The Foley Adviser

SEC Issues Order Approving Adjustment to “Qualified Client” Dollar Amount Tests

July 15, 2011

An investment adviser registered with the Securities and Exchange Commission may only charge a performance fee with respect to “qualified clients.” Under Rule 205-3 of the Investment Advisers Act of 1940, a qualified client currently includes a client who (i) has at least $750,000 under management with the adviser or (ii) has a net worth of more than $1.5 million. On July 12, 2011, the SEC issued an order (the “Order”) raising the dollar thresholds set forth above, such that a performance fee may only be charged if the client (i) has at least $1,000,000 under management of the investment adviser or (ii) has a net worth of more than $2,000,000. These tests are measured at the time the client contract is entered into. This change becomes effective as of September 19, 2011. Certain states including Massachusetts also follow the SEC’s performance fee eligibility test with respect to advisers located in the state, and it is likely they will adjust their standards to match the new SEC tests. It should be noted that Qualified Purchasers (as defined in section 2(a)(51)(A) of the Investment Company Act of 1940) remain eligible to be charged performance fees in all cases.

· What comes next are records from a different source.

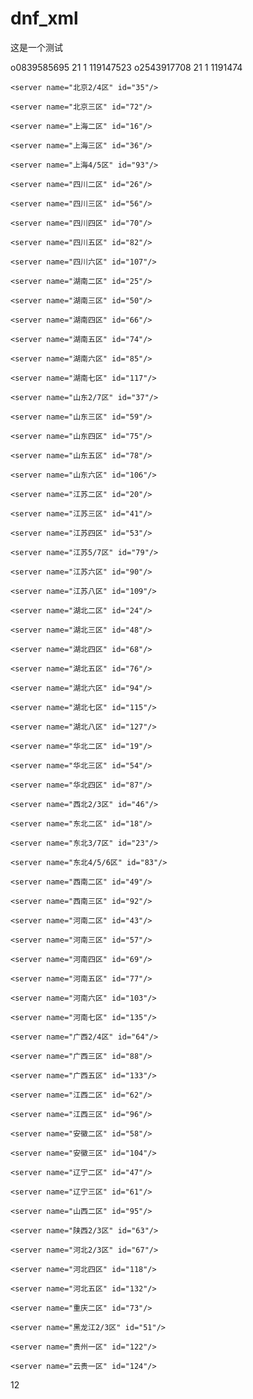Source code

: # dnf_xml
这是一个测试
<?xml version="1.0" encoding="utf-8"?>
<dnfRoles>
  <dnfRole>
    <uin>o0839585695</uin>
    <areaId>21</areaId>
    <serverId>1</serverId>
    <roleId>119147523</roleId>
  </dnfRole>
  <dnfRole>
    <uin>o2543917708</uin>
    <areaId>21</areaId>
    <serverId>1</serverId>
    <roleId>1191474<?xml version="1.0" encoding="utf-8" ?>
<dnfArea>
  <area name="广东" id="21">
    <server name="广东一区" id="1"/>
    <server name="广东二区" id="15"/>
    <server name="广东三区" id="22"/>
    <server name="广东四区" id="45"/>
    <server name="广东五区" id="52"/>
    <server name="广东六区" id="65"/>
    <server name="广东七区" id="71"/>
    <server name="广东八区" id="81"/>
    <server name="广东九区" id="89"/>
    <server name="广东十区" id="98"/>
    <server name="广东十一区" id="105"/>
    <server name="广东十二区" id="126"/>
    <server name="广东十三区" id="134"/>
  </area>
  <area name="广州" id="42">
    <server name="广州1/2区" id="34"/>
  </area>
  <area name="福建" id="33">
    <server name="福建一区" id="14"/>
	<server name="福建二区" id="44"/>
	<server name="福建三区" id="80"/>
  </area>
  <area name="浙江" id="30">
    <server name="浙江一区" id="11"/>	
    <server name="浙江二区" id="21"/>	
    <server name="浙江三区" id="55"/>	
    <server name="浙江4/5区" id="84"/>	
    <server name="浙江六区" id="116"/>	
    <server name="浙江七区" id="129"/>
  </area>
  <area name="北京" id="22">
    <server name="北京一区" id="2"/>
	
    <server name="北京2/4区" id="35"/>
	
    <server name="北京三区" id="72"/>
  </area>
  
  <area name="上海" id="23">
    <server name="上海一区" id="3"/>
	
    <server name="上海二区" id="16"/>
	
    <server name="上海三区" id="36"/>
	
    <server name="上海4/5区" id="93"/>
  </area>
  
  <area name="四川" id="24">
    <server name="四川一区" id="4"/>
	
    <server name="四川二区" id="26"/>
	
    <server name="四川三区" id="56"/>
	
    <server name="四川四区" id="70"/>
	
    <server name="四川五区" id="82"/>
	
    <server name="四川六区" id="107"/>
  </area>
  
  <area name="湖南" id="25">
    <server name="湖南一区" id="5"/>
	
    <server name="湖南二区" id="25"/>
	
    <server name="湖南三区" id="50"/>
	
    <server name="湖南四区" id="66"/>
	
    <server name="湖南五区" id="74"/>
	
    <server name="湖南六区" id="85"/>
	
    <server name="湖南七区" id="117"/>
  </area>
  
  <area name="山东" id="26">
    <server name="山东一区" id="6"/>
	
    <server name="山东2/7区" id="37"/>
	
    <server name="山东三区" id="59"/>
	
    <server name="山东四区" id="75"/>
	
    <server name="山东五区" id="78"/>
	
    <server name="山东六区" id="106"/>
  </area>
  
  <area name="江苏" id="27">
    <server name="江苏一区" id="7"/>
	
    <server name="江苏二区" id="20"/>
	
    <server name="江苏三区" id="41"/>
	
    <server name="江苏四区" id="53"/>
	
    <server name="江苏5/7区" id="79"/>
	
    <server name="江苏六区" id="90"/>
	
    <server name="江苏八区" id="109"/>
  </area>
  
  <area name="湖北" id="28">
    <server name="湖北一区" id="9"/>
	
    <server name="湖北二区" id="24"/>
	
    <server name="湖北三区" id="48"/>
	
    <server name="湖北四区" id="68"/>
	
    <server name="湖北五区" id="76"/>
	
    <server name="湖北六区" id="94"/>
	
    <server name="湖北七区" id="115"/>
	
    <server name="湖北八区" id="127"/>
  </area>
  
  <area name="华北" id="29">
    <server name="华北一区" id="10"/>
	
    <server name="华北二区" id="19"/>
	
    <server name="华北三区" id="54"/>
	
    <server name="华北四区" id="87"/>
  </area>
  
  <area name="西北" id="31">
    <server name="西北一区" id="12"/>
	
    <server name="西北2/3区" id="46"/>
  </area>
  
  <area name="东北" id="32">
    <server name="东北一区" id="13"/>
	
    <server name="东北二区" id="18"/>
	
    <server name="东北3/7区" id="23"/>
	
    <server name="东北4/5/6区" id="83"/>
  </area>
  
  <area name="西南" id="34">
    <server name="西南一区" id="17"/>
	
    <server name="西南二区" id="49"/>
	
    <server name="西南三区" id="92"/>
  </area>
  
  <area name="河南" id="35">
    <server name="河南一区" id="27"/>
	
    <server name="河南二区" id="43"/>
	
    <server name="河南三区" id="57"/>
	
    <server name="河南四区" id="69"/>
	
    <server name="河南五区" id="77"/>
	
    <server name="河南六区" id="103"/>
	
    <server name="河南七区" id="135"/>
  </area>
  
  <area name="广西" id="36">
    <server name="广西一区" id="28"/>
	
    <server name="广西2/4区" id="64"/>
	
    <server name="广西三区" id="88"/>
	
    <server name="广西五区" id="133"/>
  </area>
  
  <area name="江西" id="37">
    <server name="江西一区" id="29"/>
	
    <server name="江西二区" id="62"/>
	
    <server name="江西三区" id="96"/>
  </area>
  
  <area name="安徽" id="38">
    <server name="安徽一区" id="30"/>
	
    <server name="安徽二区" id="58"/>
	
    <server name="安徽三区" id="104"/>
  </area>
  
  <area name="辽宁" id="39">
    <server name="辽宁一区" id="31"/>
	
    <server name="辽宁二区" id="47"/>
	
    <server name="辽宁三区" id="61"/>
  </area>
  
  <area name="山西" id="40">
    <server name="山西一区" id="32"/>
	
    <server name="山西二区" id="95"/>
  </area>
  
  <area name="陕西" id="41">
    <server name="陕西一区" id="33"/>
	
    <server name="陕西2/3区" id="63"/>
  </area>
  
  <area name="河北" id="43">
    <server name="河北一区" id="38"/>
	
    <server name="河北2/3区" id="67"/>
	
    <server name="河北四区" id="118"/>
	
    <server name="河北五区" id="132"/>
  </area>
  
  <area name="重庆" id="44">
    <server name="重庆一区" id="39"/>
	
    <server name="重庆二区" id="73"/>
  </area>
  
  <area name="黑龙江" id="45">
    <server name="黑龙江一区" id="40"/>
	
    <server name="黑龙江2/3区" id="51"/>
  </area>
  
  <area name="吉林" id="46">
    <server name="吉林1/2区" id="42"/>
  </area>
  
  <area name="云贵" id="277">
    <server name="云南一区" id="120"/>
	
    <server name="贵州一区" id="122"/>
	
    <server name="云贵一区" id="124"/>
  </area>
  
  <area name="天津" id="278">
    <server name="天津一区" id="121"/>
  </area>
  
  <area name="新疆" id="281">
    <server name="新疆一区" id="123"/>
  </area>
  
  <area name="内蒙" id="538">
    <server name="内蒙古一区" id="125"/>
  </area>
</dnfArea>12</roleId>
  </dnfRole>
</dnfRoles>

Status of Related Proposed Amendments

In certain related amendments to Rule 205-3 proposed on May 10, 2011, the SEC proposed to amend the definition of “qualified client” to exclude from the calculation of an individual’s net worth the value of such person’s primary residence, as well as the amount of debt secured by the property as long as such debt is no greater than the property’s current market value. This proposed change mirrors the recent change to the definition of “accredited investor” under the Securities Act of 1933, which was also implemented as part of the Dodd-Frank Act. In order to minimize the disruption to investment advisers’ existing contractual arrangements, the SEC also proposed to let existing performance fee arrangements remain in place as long as the contract was permissible at the time it was entered into under the tests in place at such time. As a result, the Order and proposed rule amendments would not invalidate or penalize existing arrangements with clients.

These proposed rule amendments have not yet been adopted and currently remain under consideration by the SEC.